Is this extreme weather due to El Nino? How does this relate?
“The extreme summer weather observed in North America, Europe and Asia in recent weeks is virtually unrelated to El Niño. However, there do seem to be somewhat weaker westerly winds on average across the northern hemisphere. As a result, high pressure areas stay in one place longer and heat waves are getting more vicious. This is related to global warming.”
“El Niño will still stir in the second half of 2023, especially in the tropics. Western South America can prepare for torrential rain and mudslides, and Australia and Indonesia for drought and forest fires.”
What can humans do for the climate and thus against this type of extreme weather?
“The cause of global warming is the increase in greenhouse gases in the atmosphere. This is mainly due to the large-scale burning of coal, oil and gas. Only if that concentration does not rise further can the warming stop.”

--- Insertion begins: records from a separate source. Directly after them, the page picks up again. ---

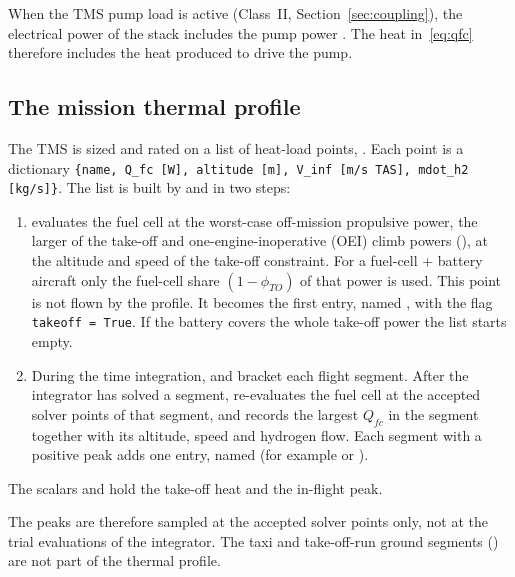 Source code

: \documentclass[a4paper,11pt]{article}
\newcommand{\Qfc}{Q_{fc}}
\begin{document}
When the TMS pump load is active (Class~II, Section~\ref{sec:coupling}), the electrical
power of the stack includes the pump power . The heat in~\eqref{eq:qfc}
therefore includes the heat produced to drive the pump.

\subsection{The mission thermal profile}\label{sec:profile}
The TMS is sized and rated on a list of heat-load points, .
Each point is a dictionary \texttt{\{name, Q\_fc [W], altitude [m], V\_inf [m/s TAS], mdot\_h2 [kg/s]\}}. The list is built by  and
 in two steps:
\begin{enumerate}
\item {} evaluates the fuel cell at the worst-case
  off-mission propulsive power, the larger of the take-off and one-engine-inoperative
  (OEI) climb powers (), at the altitude and
  speed of the take-off constraint. For a fuel-cell + battery aircraft only the fuel-cell
  share $(1-\phi_{TO})$ of that power is used. This point is not flown by the profile. It
  becomes the first entry, named , with the flag \texttt{takeoff = True}. If
  the battery covers the whole take-off power the list starts empty.
\item During the time integration,  and
   bracket each flight segment. After the integrator has solved a
  segment,  re-evaluates the fuel cell at the accepted
  solver points of that segment, and  records the largest $\Qfc$
  in the segment together with its altitude, speed and hydrogen flow. Each
  segment with a positive peak adds one entry, named  (for
  example  or ).
\end{enumerate}
The scalars  and  hold the
take-off heat and the in-flight peak.

The peaks are therefore sampled at the accepted solver points only, not at the trial
evaluations of the integrator. The taxi and take-off-run ground segments () are not part of the
thermal profile.
\end{document}
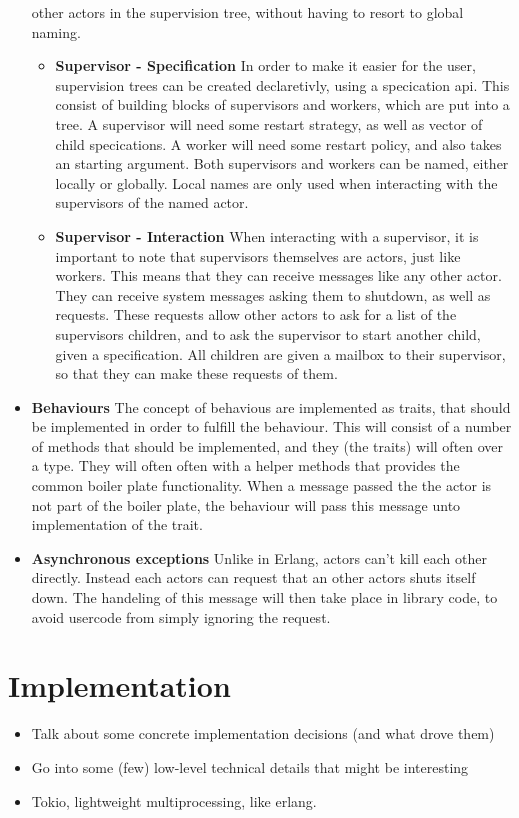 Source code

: \documentclass[a4paper]{article}
\begin{document}
\begin{itemize}
  other actors in the supervision tree, without having to resort to global
  naming.
  \begin{itemize}
  \item \textbf{Supervisor - Specification}
    In order to make it easier for the user, supervision trees can be created
    declaretivly, using a specication api. This consist of building blocks of
    supervisors and workers, which are put into a tree.
    A supervisor will need some restart strategy, as well as vector of child
    specications. A worker will need some restart policy, and also takes an
    starting argument. Both supervisors and workers can be named, either locally
    or globally. Local names are only used when interacting with the supervisors
    of the named actor. %
  \item \textbf{Supervisor - Interaction}
    When interacting with a supervisor, it is important to note that supervisors
    themselves are actors, just like workers. This means that they can receive
    messages like any other actor. They can receive system messages asking them to
    shutdown, as well as requests. These requests allow other actors to ask for a
    list of the supervisors children, and to ask the supervisor to start another
    child, given a specification. All children are given a mailbox to their
    supervisor, so that they can make these requests of them.
  \end{itemize}
\item \textbf{Behaviours}
  The concept of behavious are implemented as traits, that should be implemented
  in order to fulfill the behaviour. This will consist of a number of methods
  that should be implemented, and they (the traits) will often over a type. They
  will often often with a helper methods that provides the common boiler plate
  functionality. When a message passed the the actor is not part of the boiler
  plate, the behaviour will pass this message unto implementation of the trait.
\item \textbf{Asynchronous exceptions} %
  Unlike in Erlang, actors can't kill each other directly. Instead each
  actors can request that an other actors shuts itself down. The handeling of
  this message will then take place in library code, to avoid usercode from
  simply ignoring the request.
\end{itemize}

\section{Implementation}
\begin{itemize}
\item Talk about some concrete implementation decisions (and what drove them)
\item Go into some (few) low-level technical details that might be interesting
\item Tokio, lightweight multiprocessing, like erlang.
\end{itemize}
\end{document}
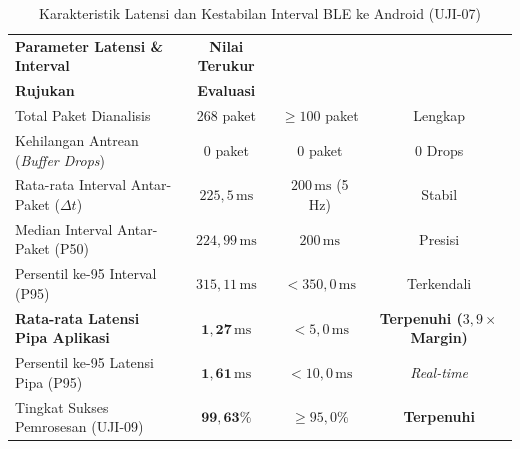 \begin{table}[htbp]
\centering
\caption{Karakteristik Latensi dan Kestabilan Interval BLE ke Android (UJI-07)}
\label{tab:test07_latency_results}
\small
\setlength{\tabcolsep}{5pt}
\begin{tabular}{|p{5.5cm}|c|c|c|}
\hline
\textbf{Parameter Latensi \& Interval} & \textbf{Nilai Terukur} & \shortstack{\textbf{Target} \\ \textbf{Rujukan}} & \textbf{Evaluasi} \\ \hline
Total Paket Dianalisis & 268 paket & $\ge 100$ paket & Lengkap \\ \hline
Kehilangan Antrean (\textit{Buffer Drops}) & 0 paket & 0 paket & 0 Drops \\ \hline
Rata-rata Interval Antar-Paket ($\Delta t$) & $225{,}5\,\mathrm{ms}$ & $200\,\mathrm{ms}$ (5 Hz) & Stabil \\ \hline
Median Interval Antar-Paket (P50) & $224{,}99\,\mathrm{ms}$ & $200\,\mathrm{ms}$ & Presisi \\ \hline
Persentil ke-95 Interval (P95) & $315{,}11\,\mathrm{ms}$ & $< 350{,}0\,\mathrm{ms}$ & Terkendali \\ \hline
\textbf{Rata-rata Latensi Pipa Aplikasi} & $\mathbf{1{,}27\,\mathrm{ms}}$ & $< 5{,}0\,\mathrm{ms}$ & \textbf{Terpenuhi ($3{,}9\times$ Margin)} \\ \hline
Persentil ke-95 Latensi Pipa (P95) & $\mathbf{1{,}61\,\mathrm{ms}}$ & $< 10{,}0\,\mathrm{ms}$ & \textit{Real-time} \\ \hline
Tingkat Sukses Pemrosesan (UJI-09) & $\mathbf{99{,}63\%}$ & $\ge 95{,}0\%$ & \textbf{Terpenuhi} \\ \hline
\end{tabular}
\end{table}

“There are big differences in CO2 emissions between individuals. On an annual basis, for example, it makes a lot of difference whether someone flies or not. But to stop the global increase in greenhouse gases, it is especially important that countries adhere to international agreements. For example by investing more in sustainable energy.”
Are there still areas in Europe that still have relatively little chance of severe weather?
“Awareness is slowly growing that Southern Europe in particular is in a pinch. That is a region that is warming up strongly above average, and that is also drying out strongly.”
“With a few degrees of warming, Spain, Italy and Greece will have the original climate of North Africa. This not only means that heat waves of more than 40 degrees occur more often in the summer, but also that water is becoming increasingly scarce. For example, forests or common forms of agriculture disappear.”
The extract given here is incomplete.